Description of the task: Would you write out the records below exactly as given?

------ Extracted records

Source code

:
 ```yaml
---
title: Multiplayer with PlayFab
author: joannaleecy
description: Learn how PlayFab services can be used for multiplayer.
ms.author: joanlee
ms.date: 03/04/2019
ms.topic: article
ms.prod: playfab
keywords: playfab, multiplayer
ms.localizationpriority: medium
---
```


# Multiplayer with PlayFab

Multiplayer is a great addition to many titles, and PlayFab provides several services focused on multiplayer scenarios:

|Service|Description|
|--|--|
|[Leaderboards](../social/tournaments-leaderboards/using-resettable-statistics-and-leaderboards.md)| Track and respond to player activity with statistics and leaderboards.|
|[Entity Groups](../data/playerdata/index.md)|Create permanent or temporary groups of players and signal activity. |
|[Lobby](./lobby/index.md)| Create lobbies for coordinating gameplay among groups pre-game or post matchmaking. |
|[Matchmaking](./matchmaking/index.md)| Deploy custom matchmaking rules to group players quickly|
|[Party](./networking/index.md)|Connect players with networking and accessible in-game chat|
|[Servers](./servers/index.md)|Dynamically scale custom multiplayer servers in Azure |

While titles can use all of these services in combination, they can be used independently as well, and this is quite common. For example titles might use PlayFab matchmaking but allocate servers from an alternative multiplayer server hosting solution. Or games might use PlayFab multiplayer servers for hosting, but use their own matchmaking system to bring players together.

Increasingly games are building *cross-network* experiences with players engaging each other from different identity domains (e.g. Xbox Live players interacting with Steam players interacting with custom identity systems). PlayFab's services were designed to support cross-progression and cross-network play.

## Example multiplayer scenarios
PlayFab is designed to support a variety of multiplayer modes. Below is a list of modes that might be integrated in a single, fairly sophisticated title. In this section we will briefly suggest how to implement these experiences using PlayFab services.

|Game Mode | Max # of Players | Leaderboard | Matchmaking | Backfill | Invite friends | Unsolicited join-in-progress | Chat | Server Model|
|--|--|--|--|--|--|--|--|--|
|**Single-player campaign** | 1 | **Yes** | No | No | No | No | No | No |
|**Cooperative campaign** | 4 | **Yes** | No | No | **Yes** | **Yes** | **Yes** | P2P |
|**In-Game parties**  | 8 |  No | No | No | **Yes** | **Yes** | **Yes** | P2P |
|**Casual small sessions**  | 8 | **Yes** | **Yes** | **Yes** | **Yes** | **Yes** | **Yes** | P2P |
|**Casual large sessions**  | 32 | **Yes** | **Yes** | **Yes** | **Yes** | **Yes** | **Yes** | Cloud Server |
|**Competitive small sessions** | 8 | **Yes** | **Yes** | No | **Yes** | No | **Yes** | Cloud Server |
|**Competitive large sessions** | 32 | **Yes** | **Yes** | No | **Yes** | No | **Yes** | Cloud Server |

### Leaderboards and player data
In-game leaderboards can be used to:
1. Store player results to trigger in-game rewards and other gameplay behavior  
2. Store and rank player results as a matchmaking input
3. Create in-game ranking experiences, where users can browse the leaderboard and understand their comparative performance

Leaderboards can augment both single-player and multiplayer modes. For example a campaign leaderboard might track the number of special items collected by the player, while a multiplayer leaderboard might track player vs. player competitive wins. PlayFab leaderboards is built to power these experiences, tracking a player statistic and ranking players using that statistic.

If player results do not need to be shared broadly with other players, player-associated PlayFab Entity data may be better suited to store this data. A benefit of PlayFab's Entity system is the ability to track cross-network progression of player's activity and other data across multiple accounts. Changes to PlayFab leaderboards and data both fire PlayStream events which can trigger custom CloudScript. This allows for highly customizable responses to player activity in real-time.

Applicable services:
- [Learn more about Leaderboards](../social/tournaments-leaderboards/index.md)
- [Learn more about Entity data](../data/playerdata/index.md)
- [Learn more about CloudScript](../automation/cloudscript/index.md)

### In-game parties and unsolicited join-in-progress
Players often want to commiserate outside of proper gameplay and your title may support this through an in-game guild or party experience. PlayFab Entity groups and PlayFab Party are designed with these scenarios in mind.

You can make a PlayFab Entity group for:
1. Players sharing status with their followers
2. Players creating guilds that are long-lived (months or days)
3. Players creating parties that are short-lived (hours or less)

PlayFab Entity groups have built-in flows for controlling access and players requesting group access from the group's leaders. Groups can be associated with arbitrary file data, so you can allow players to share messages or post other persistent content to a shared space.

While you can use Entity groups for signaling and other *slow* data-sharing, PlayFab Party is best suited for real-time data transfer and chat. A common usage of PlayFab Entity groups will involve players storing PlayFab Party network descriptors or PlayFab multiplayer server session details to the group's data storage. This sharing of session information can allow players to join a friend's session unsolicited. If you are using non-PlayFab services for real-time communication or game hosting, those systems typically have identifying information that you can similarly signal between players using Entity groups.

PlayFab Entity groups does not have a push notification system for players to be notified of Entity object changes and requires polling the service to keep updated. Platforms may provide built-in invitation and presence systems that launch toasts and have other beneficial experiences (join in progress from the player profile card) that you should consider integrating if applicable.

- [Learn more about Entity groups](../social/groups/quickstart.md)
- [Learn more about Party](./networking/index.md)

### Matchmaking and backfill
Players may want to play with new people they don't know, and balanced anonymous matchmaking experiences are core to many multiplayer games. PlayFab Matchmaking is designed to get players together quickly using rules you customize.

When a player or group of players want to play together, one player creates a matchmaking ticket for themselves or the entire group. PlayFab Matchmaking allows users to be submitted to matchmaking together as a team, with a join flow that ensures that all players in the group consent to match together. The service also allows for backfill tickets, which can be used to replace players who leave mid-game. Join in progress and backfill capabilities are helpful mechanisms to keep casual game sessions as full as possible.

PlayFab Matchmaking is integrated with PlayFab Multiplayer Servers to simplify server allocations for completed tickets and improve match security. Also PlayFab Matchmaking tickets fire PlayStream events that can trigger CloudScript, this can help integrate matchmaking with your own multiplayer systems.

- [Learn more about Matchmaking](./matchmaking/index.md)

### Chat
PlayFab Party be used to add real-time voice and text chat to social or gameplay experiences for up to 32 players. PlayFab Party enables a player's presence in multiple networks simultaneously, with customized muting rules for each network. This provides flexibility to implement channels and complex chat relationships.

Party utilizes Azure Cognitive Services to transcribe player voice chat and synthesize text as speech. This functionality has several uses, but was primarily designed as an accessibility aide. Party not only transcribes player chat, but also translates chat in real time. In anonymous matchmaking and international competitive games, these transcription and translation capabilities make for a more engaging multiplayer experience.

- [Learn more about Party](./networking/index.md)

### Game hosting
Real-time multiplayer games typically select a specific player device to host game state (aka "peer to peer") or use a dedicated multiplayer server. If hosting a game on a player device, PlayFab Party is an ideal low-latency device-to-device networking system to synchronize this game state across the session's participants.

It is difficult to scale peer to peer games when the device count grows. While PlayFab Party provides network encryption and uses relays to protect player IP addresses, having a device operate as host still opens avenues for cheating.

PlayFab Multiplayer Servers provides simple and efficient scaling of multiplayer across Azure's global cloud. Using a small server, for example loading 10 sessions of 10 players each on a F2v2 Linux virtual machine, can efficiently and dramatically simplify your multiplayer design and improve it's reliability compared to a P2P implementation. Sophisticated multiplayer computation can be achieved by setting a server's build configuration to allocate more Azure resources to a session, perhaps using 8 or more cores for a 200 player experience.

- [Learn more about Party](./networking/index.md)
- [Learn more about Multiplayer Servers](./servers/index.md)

------------

Task solution:
Source code

:
 ```yaml
---
title: Multiplayer with PlayFab
author: joannaleecy
description: Learn how PlayFab services can be used for multiplayer.
ms.author: joanlee
ms.date: 03/04/2019
ms.topic: article
ms.prod: playfab
keywords: playfab, multiplayer
ms.localizationpriority: medium
---
```


# Multiplayer with PlayFab

Multiplayer is a great addition to many titles, and PlayFab provides several services focused on multiplayer scenarios:

|Service|Description|
|--|--|
|[Leaderboards](../social/tournaments-leaderboards/using-resettable-statistics-and-leaderboards.md)| Track and respond to player activity with statistics and leaderboards.|
|[Entity Groups](../data/playerdata/index.md)|Create permanent or temporary groups of players and signal activity. |
|[Lobby](./lobby/index.md)| Create lobbies for coordinating gameplay among groups pre-game or post matchmaking. |
|[Matchmaking](./matchmaking/index.md)| Deploy custom matchmaking rules to group players quickly|
|[Party](./networking/index.md)|Connect players with networking and accessible in-game chat|
|[Servers](./servers/index.md)|Dynamically scale custom multiplayer servers in Azure |

While titles can use all of these services in combination, they can be used independently as well, and this is quite common. For example titles might use PlayFab matchmaking but allocate servers from an alternative multiplayer server hosting solution. Or games might use PlayFab multiplayer servers for hosting, but use their own matchmaking system to bring players together.

Increasingly games are building *cross-network* experiences with players engaging each other from different identity domains (e.g. Xbox Live players interacting with Steam players interacting with custom identity systems). PlayFab's services were designed to support cross-progression and cross-network play.

## Example multiplayer scenarios
PlayFab is designed to support a variety of multiplayer modes. Below is a list of modes that might be integrated in a single, fairly sophisticated title. In this section we will briefly suggest how to implement these experiences using PlayFab services.

|Game Mode | Max # of Players | Leaderboard | Matchmaking | Backfill | Invite friends | Unsolicited join-in-progress | Chat | Server Model|
|--|--|--|--|--|--|--|--|--|
|**Single-player campaign** | 1 | **Yes** | No | No | No | No | No | No |
|**Cooperative campaign** | 4 | **Yes** | No | No | **Yes** | **Yes** | **Yes** | P2P |
|**In-Game parties**  | 8 |  No | No | No | **Yes** | **Yes** | **Yes** | P2P |
|**Casual small sessions**  | 8 | **Yes** | **Yes** | **Yes** | **Yes** | **Yes** | **Yes** | P2P |
|**Casual large sessions**  | 32 | **Yes** | **Yes** | **Yes** | **Yes** | **Yes** | **Yes** | Cloud Server |
|**Competitive small sessions** | 8 | **Yes** | **Yes** | No | **Yes** | No | **Yes** | Cloud Server |
|**Competitive large sessions** | 32 | **Yes** | **Yes** | No | **Yes** | No | **Yes** | Cloud Server |

### Leaderboards and player data
In-game leaderboards can be used to:
1. Store player results to trigger in-game rewards and other gameplay behavior  
2. Store and rank player results as a matchmaking input
3. Create in-game ranking experiences, where users can browse the leaderboard and understand their comparative performance

Leaderboards can augment both single-player and multiplayer modes. For example a campaign leaderboard might track the number of special items collected by the player, while a multiplayer leaderboard might track player vs. player competitive wins. PlayFab leaderboards is built to power these experiences, tracking a player statistic and ranking players using that statistic.

If player results do not need to be shared broadly with other players, player-associated PlayFab Entity data may be better suited to store this data. A benefit of PlayFab's Entity system is the ability to track cross-network progression of player's activity and other data across multiple accounts. Changes to PlayFab leaderboards and data both fire PlayStream events which can trigger custom CloudScript. This allows for highly customizable responses to player activity in real-time.

Applicable services:
- [Learn more about Leaderboards](../social/tournaments-leaderboards/index.md)
- [Learn more about Entity data](../data/playerdata/index.md)
- [Learn more about CloudScript](../automation/cloudscript/index.md)

### In-game parties and unsolicited join-in-progress
Players often want to commiserate outside of proper gameplay and your title may support this through an in-game guild or party experience. PlayFab Entity groups and PlayFab Party are designed with these scenarios in mind.

You can make a PlayFab Entity group for:
1. Players sharing status with their followers
2. Players creating guilds that are long-lived (months or days)
3. Players creating parties that are short-lived (hours or less)

PlayFab Entity groups have built-in flows for controlling access and players requesting group access from the group's leaders. Groups can be associated with arbitrary file data, so you can allow players to share messages or post other persistent content to a shared space.

While you can use Entity groups for signaling and other *slow* data-sharing, PlayFab Party is best suited for real-time data transfer and chat. A common usage of PlayFab Entity groups will involve players storing PlayFab Party network descriptors or PlayFab multiplayer server session details to the group's data storage. This sharing of session information can allow players to join a friend's session unsolicited. If you are using non-PlayFab services for real-time communication or game hosting, those systems typically have identifying information that you can similarly signal between players using Entity groups.

PlayFab Entity groups does not have a push notification system for players to be notified of Entity object changes and requires polling the service to keep updated. Platforms may provide built-in invitation and presence systems that launch toasts and have other beneficial experiences (join in progress from the player profile card) that you should consider integrating if applicable.

- [Learn more about Entity groups](../social/groups/quickstart.md)
- [Learn more about Party](./networking/index.md)

### Matchmaking and backfill
Players may want to play with new people they don't know, and balanced anonymous matchmaking experiences are core to many multiplayer games. PlayFab Matchmaking is designed to get players together quickly using rules you customize.

When a player or group of players want to play together, one player creates a matchmaking ticket for themselves or the entire group. PlayFab Matchmaking allows users to be submitted to matchmaking together as a team, with a join flow that ensures that all players in the group consent to match together. The service also allows for backfill tickets, which can be used to replace players who leave mid-game. Join in progress and backfill capabilities are helpful mechanisms to keep casual game sessions as full as possible.

PlayFab Matchmaking is integrated with PlayFab Multiplayer Servers to simplify server allocations for completed tickets and improve match security. Also PlayFab Matchmaking tickets fire PlayStream events that can trigger CloudScript, this can help integrate matchmaking with your own multiplayer systems.

- [Learn more about Matchmaking](./matchmaking/index.md)

### Chat
PlayFab Party be used to add real-time voice and text chat to social or gameplay experiences for up to 32 players. PlayFab Party enables a player's presence in multiple networks simultaneously, with customized muting rules for each network. This provides flexibility to implement channels and complex chat relationships.

Party utilizes Azure Cognitive Services to transcribe player voice chat and synthesize text as speech. This functionality has several uses, but was primarily designed as an accessibility aide. Party not only transcribes player chat, but also translates chat in real time. In anonymous matchmaking and international competitive games, these transcription and translation capabilities make for a more engaging multiplayer experience.

- [Learn more about Party](./networking/index.md)

### Game hosting
Real-time multiplayer games typically select a specific player device to host game state (aka "peer to peer") or use a dedicated multiplayer server. If hosting a game on a player device, PlayFab Party is an ideal low-latency device-to-device networking system to synchronize this game state across the session's participants.

It is difficult to scale peer to peer games when the device count grows. While PlayFab Party provides network encryption and uses relays to protect player IP addresses, having a device operate as host still opens avenues for cheating.

PlayFab Multiplayer Servers provides simple and efficient scaling of multiplayer across Azure's global cloud. Using a small server, for example loading 10 sessions of 10 players each on a F2v2 Linux virtual machine, can efficiently and dramatically simplify your multiplayer design and improve it's reliability compared to a P2P implementation. Sophisticated multiplayer computation can be achieved by setting a server's build configuration to allocate more Azure resources to a session, perhaps using 8 or more cores for a 200 player experience.

- [Learn more about Party](./networking/index.md)
- [Learn more about Multiplayer Servers](./servers/index.md)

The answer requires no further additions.